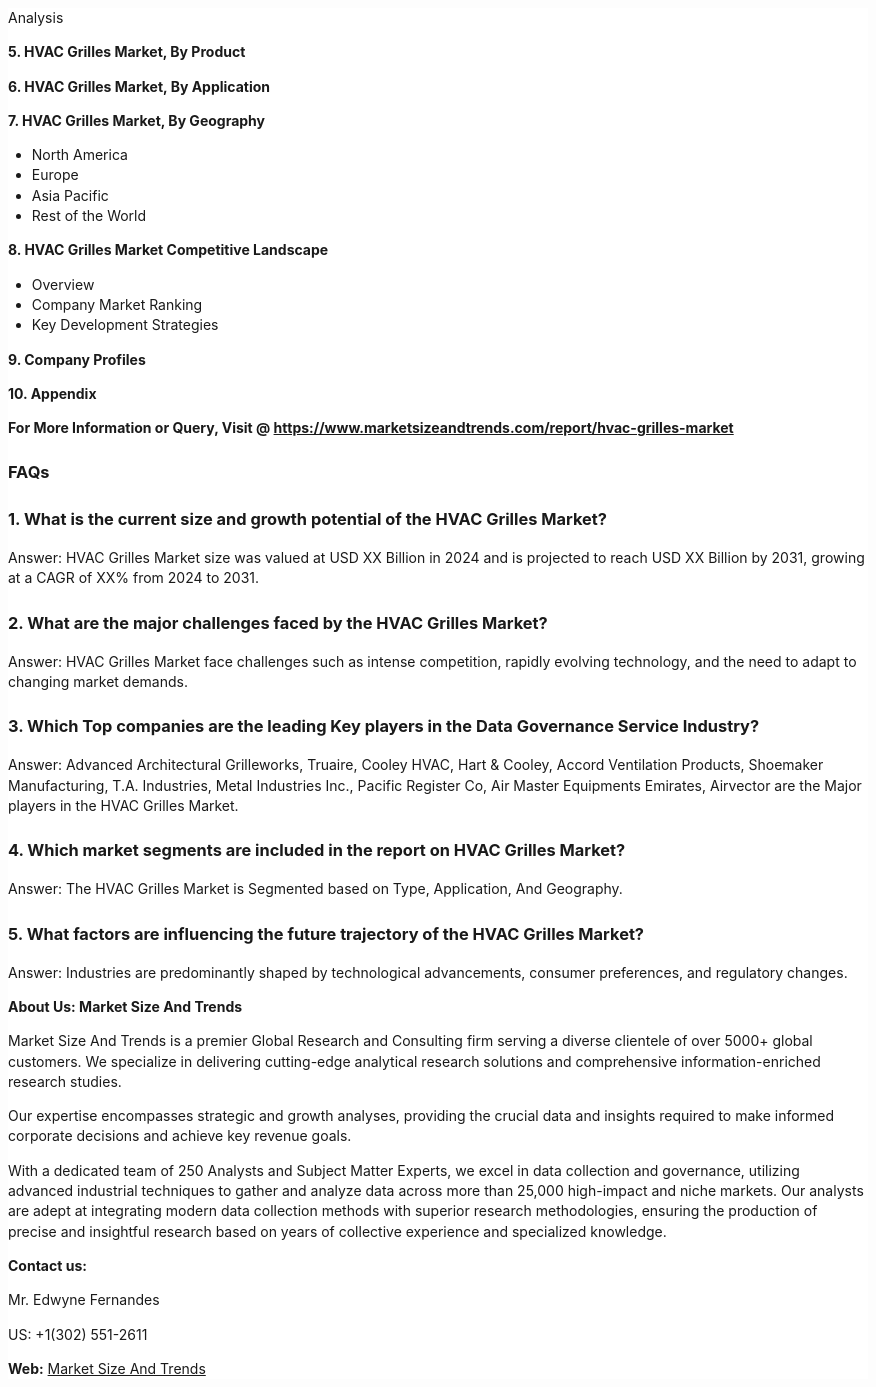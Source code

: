 Analysis</span></li></ul></div><div class="" data-test-id=""><p><strong><span class="">5. HVAC Grilles Market, By Product</span></strong></p></div><div class="" data-test-id=""><p><strong><span class="">6. HVAC Grilles Market, By Application</span></strong></p></div><div class="" data-test-id=""><p><strong><span class="">7. HVAC Grilles Market, By Geography</span></strong></p></div><div class="" data-test-id=""><ul><li><span class="">North America</span></li><li><span class="">Europe</span></li><li><span class="">Asia Pacific</span></li><li><span class="">Rest of the World</span></li></ul></div><div class="" data-test-id=""><p><strong><span class="">8. HVAC Grilles Market Competitive Landscape</span></strong></p></div><div class="" data-test-id=""><ul><li><span class="">Overview</span></li><li><span class="">Company Market Ranking</span></li><li><span class="">Key Development Strategies</span></li></ul></div><div class="" data-test-id=""><p><strong><span class="">9. Company Profiles</span></strong></p></div><div class="" data-test-id=""><p><strong><span class="">10. Appendix</span></strong></p></div><div class="" data-test-id=""><p><strong><span class="">For More Information or Query, Visit @ <a href="https://www.marketsizeandtrends.com/report/hvac-grilles-market" target="_blank">https://www.marketsizeandtrends.com/report/hvac-grilles-market</a></span></strong></p></div><div class="" data-test-id=""><div class="article-main__content" data-test-id="publishing-text-block"><h3><strong><span class="">FAQs</span></strong></h3></div><div class="article-main__content" data-test-id="publishing-text-block"><h3><span class="">1. What is the current size and growth potential of the HVAC Grilles Market?</span></h3></div><div class="article-main__content" data-test-id="publishing-text-block"><p><span class="font-[700]">Answer</span><span class="">: HVAC Grilles Market size was valued at USD XX Billion in 2024 and is projected to reach USD XX Billion by 2031, growing at a CAGR of XX% from 2024 to 2031.</span></p></div><div class="article-main__content" data-test-id="publishing-text-block"><h3><span class="">2. What are the major challenges faced by the HVAC Grilles Market?</span></h3></div><div class="article-main__content" data-test-id="publishing-text-block"><p><span class="font-[700]">Answer</span><span class="">: HVAC Grilles Market face challenges such as intense competition, rapidly evolving technology, and the need to adapt to changing market demands.</span></p></div><div class="article-main__content" data-test-id="publishing-text-block"><h3><span class="">3. Which Top companies are the leading Key players in the Data Governance Service Industry?</span></h3></div><div class="article-main__content" data-test-id="publishing-text-block"><p><span class="font-[700]">Answer</span><span class="">: Advanced Architectural Grilleworks, Truaire, Cooley HVAC, Hart & Cooley, Accord Ventilation Products, Shoemaker Manufacturing, T.A. Industries, Metal Industries Inc., Pacific Register Co, Air Master Equipments Emirates, Airvector are the Major players in the HVAC Grilles Market.</span></p></div><div class="article-main__content" data-test-id="publishing-text-block"><h3><span class="">4. Which market segments are included in the report on HVAC Grilles Market?</span></h3></div><div class="article-main__content" data-test-id="publishing-text-block"><p><span class="font-[700]">Answer</span><span class="">: The HVAC Grilles Market is Segmented based on Type, Application, And Geography.</span></p></div><div class="article-main__content" data-test-id="publishing-text-block"><h3><span class="">5. What factors are influencing the future trajectory of the HVAC Grilles Market?</span></h3></div><div class="article-main__content" data-test-id="publishing-text-block"><p><span class="font-[700]">Answer:</span><span class="">&nbsp;Industries are predominantly shaped by technological advancements, consumer preferences, and regulatory changes.</span></p></div><p><strong><span class="">About Us: Market Size And Trends</span></strong></p></div><div class="" data-test-id=""><p><span class="">Market Size And Trends is a premier Global Research and Consulting firm serving a diverse clientele of over 5000+ global customers. We specialize in delivering cutting-edge analytical research solutions and comprehensive information-enriched research studies.</span></p></div><div class="" data-test-id=""><p><span class="">Our expertise encompasses strategic and growth analyses, providing the crucial data and insights required to make informed corporate decisions and achieve key revenue goals.</span></p></div><div class="" data-test-id=""><p><span class="">With a dedicated team of 250 Analysts and Subject Matter Experts, we excel in data collection and governance, utilizing advanced industrial techniques to gather and analyze data across more than 25,000 high-impact and niche markets. Our analysts are adept at integrating modern data collection methods with superior research methodologies, ensuring the production of precise and insightful research based on years of collective experience and specialized knowledge.</span></p></div><div class="" data-test-id=""><p><strong><span class="">Contact us:</span></strong></p></div><div class="" data-test-id=""><p><span class="">Mr. Edwyne Fernandes</span></p></div><div class="" data-test-id=""><p><span class="">US: +1(302) 551-2611<br /></span></p><p><span class=""><strong>Web:</strong> <a href="https://www.marketsizeandtrends.com/" target="_blank">Market Size And Trends</a></span></p></div>
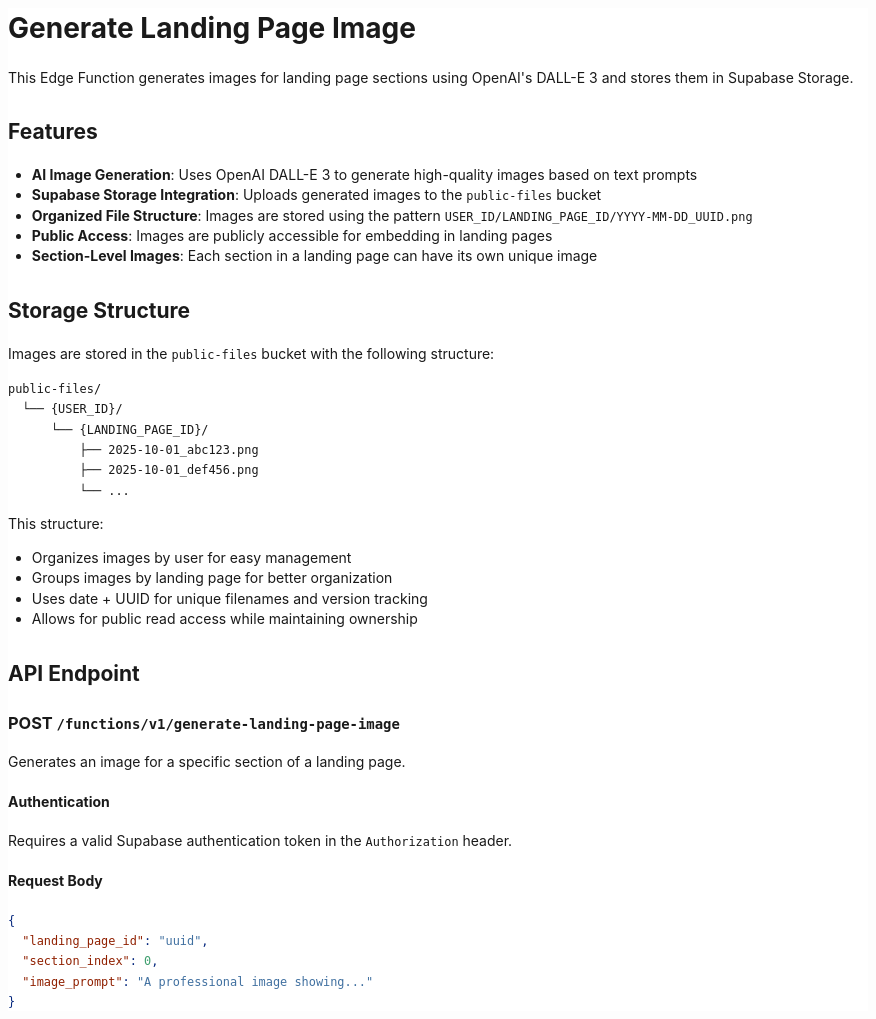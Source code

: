 # Generate Landing Page Image

This Edge Function generates images for landing page sections using OpenAI's DALL-E 3 and stores them in Supabase Storage.

## Features

- **AI Image Generation**: Uses OpenAI DALL-E 3 to generate high-quality images based on text prompts
- **Supabase Storage Integration**: Uploads generated images to the `public-files` bucket
- **Organized File Structure**: Images are stored using the pattern `USER_ID/LANDING_PAGE_ID/YYYY-MM-DD_UUID.png`
- **Public Access**: Images are publicly accessible for embedding in landing pages
- **Section-Level Images**: Each section in a landing page can have its own unique image

## Storage Structure

Images are stored in the `public-files` bucket with the following structure:

```
public-files/
  └── {USER_ID}/
      └── {LANDING_PAGE_ID}/
          ├── 2025-10-01_abc123.png
          ├── 2025-10-01_def456.png
          └── ...
```

This structure:
- Organizes images by user for easy management
- Groups images by landing page for better organization
- Uses date + UUID for unique filenames and version tracking
- Allows for public read access while maintaining ownership

## API Endpoint

### POST `/functions/v1/generate-landing-page-image`

Generates an image for a specific section of a landing page.

#### Authentication

Requires a valid Supabase authentication token in the `Authorization` header.

#### Request Body

```json
{
  "landing_page_id": "uuid",
  "section_index": 0,
  "image_prompt": "A professional image showing..."
}
```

*****

**TASK PROMPT**
Please report only the number of lines above that include "unique".

**SOLUTION TO THIS EXERCISE**
2